Ah ha! So let’s talk about that hypothesis of strong empiricism. What is it, if you can say? I’m asking because here you are acknowledging that a strong variety of empiricism can be asserted as a hypothesis.
I asserted that naive empiricism as the title of the argument uses the term is understood to refer to strong empiricism. Which is the proposition you are asserting. As I have had to repeatedly point out the words “hypothesis” and “theory” are synonyms. Using one or the other makes no change in meaning.
Also, as you are able to distinguish between this hypothesis and weak empiricism, can you say what the argument for weak empiricism is?
Do your own work.
It would only be fair if you knew exactly what I’m thinking:
No clue what this means.
Naive hypothesis - experience evidences the hypothesis that knowledge requires experience.
First those are the wrong terms, second, it does not evidence anything as I have repeatedly demonstrated.
Weak - some knowledge requires experience.
Something like that. It can be stated many different ways.
We can see plainly that I am not using weak to argue for naive/strong as they are actually different.
No we can’t. You used the wrong terms. Naive empricism is not the same thing as a naive hypothesis.
Also, we can see that naive empiricism is not a dogma
Strong empiricism, which is what naive empiricism is a reference to, as yo have assertes it is clearly a dogma. Not that it matters because regardless of adjective, it is still a proposition that creates a well known logical contradiction.
- and you’ve just said that it is ‘a long disproven hypothesis’.
Which means the exact same thing when we call it a “theory”. Changing synonyms doesn’t change anything.
I’m asking you because this revelation in my opinion ends the discussion on whether it is a dogma to assert hypothetically that knowledge requires experience.
What revelation? the words theory and hypothesis are still synonymous. Further, you cannot assert that black is white, or that a dog is a cat, until evidence proves otherwise. The contradiction shows the statement is false as soon as it is uttered.
Yes I am aware that the author is redefining an existing sort of empiricism.
He is not. Naive empiricism simply refers to strong empiricism.
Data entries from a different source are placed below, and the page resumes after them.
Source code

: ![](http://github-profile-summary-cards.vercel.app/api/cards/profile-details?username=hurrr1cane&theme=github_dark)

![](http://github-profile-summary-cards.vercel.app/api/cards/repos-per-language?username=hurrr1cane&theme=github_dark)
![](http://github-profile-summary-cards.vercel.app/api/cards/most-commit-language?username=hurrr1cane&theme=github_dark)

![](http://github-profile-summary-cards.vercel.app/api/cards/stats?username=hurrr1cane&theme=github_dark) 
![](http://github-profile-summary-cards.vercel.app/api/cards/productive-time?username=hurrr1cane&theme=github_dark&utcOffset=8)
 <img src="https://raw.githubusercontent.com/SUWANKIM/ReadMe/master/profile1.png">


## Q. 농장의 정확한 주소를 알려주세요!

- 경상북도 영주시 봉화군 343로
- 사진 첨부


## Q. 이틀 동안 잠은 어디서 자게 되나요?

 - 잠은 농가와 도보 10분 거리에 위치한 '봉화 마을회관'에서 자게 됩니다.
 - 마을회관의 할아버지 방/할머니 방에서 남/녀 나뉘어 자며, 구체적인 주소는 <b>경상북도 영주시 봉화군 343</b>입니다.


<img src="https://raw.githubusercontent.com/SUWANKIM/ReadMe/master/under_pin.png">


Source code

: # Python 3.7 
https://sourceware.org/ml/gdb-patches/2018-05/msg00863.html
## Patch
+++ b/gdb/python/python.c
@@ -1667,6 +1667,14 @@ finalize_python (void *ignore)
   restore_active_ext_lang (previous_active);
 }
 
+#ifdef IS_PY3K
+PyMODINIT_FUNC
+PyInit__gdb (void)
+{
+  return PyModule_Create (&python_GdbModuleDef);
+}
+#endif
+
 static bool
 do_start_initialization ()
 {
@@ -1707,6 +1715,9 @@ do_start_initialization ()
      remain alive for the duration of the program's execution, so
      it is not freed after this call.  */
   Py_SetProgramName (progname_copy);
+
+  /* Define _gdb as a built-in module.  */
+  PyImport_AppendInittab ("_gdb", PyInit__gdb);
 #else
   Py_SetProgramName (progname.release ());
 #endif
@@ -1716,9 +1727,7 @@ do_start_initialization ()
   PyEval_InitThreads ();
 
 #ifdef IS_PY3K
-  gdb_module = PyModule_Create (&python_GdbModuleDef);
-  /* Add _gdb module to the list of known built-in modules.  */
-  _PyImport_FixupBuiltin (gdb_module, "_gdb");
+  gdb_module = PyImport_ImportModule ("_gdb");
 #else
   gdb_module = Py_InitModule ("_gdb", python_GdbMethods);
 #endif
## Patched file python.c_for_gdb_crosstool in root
He tries to use the weak empirical argument to support it.
The contentious part seems to be his formulation which says the fundamental principle of empiricism can be a hypothesis.
No, that is what you find contentious. I don’t care what you call it because it is still a proposition that is a well known logical contradiction. You think calling it a hypothesis instead of a theory changes the meaning, no matter how many times I point out they are synonymous. Further you misuse the term hypothesis as though it entails the word empirical and so on, which you never seem to understand is assuming your case before you make it. Circular reasoning, not that there is anything wrong with that. Worse, you have no evidence, you cannot prove that you are experiencing physical senses at all, etc. You are missing the forest for the trees as they say.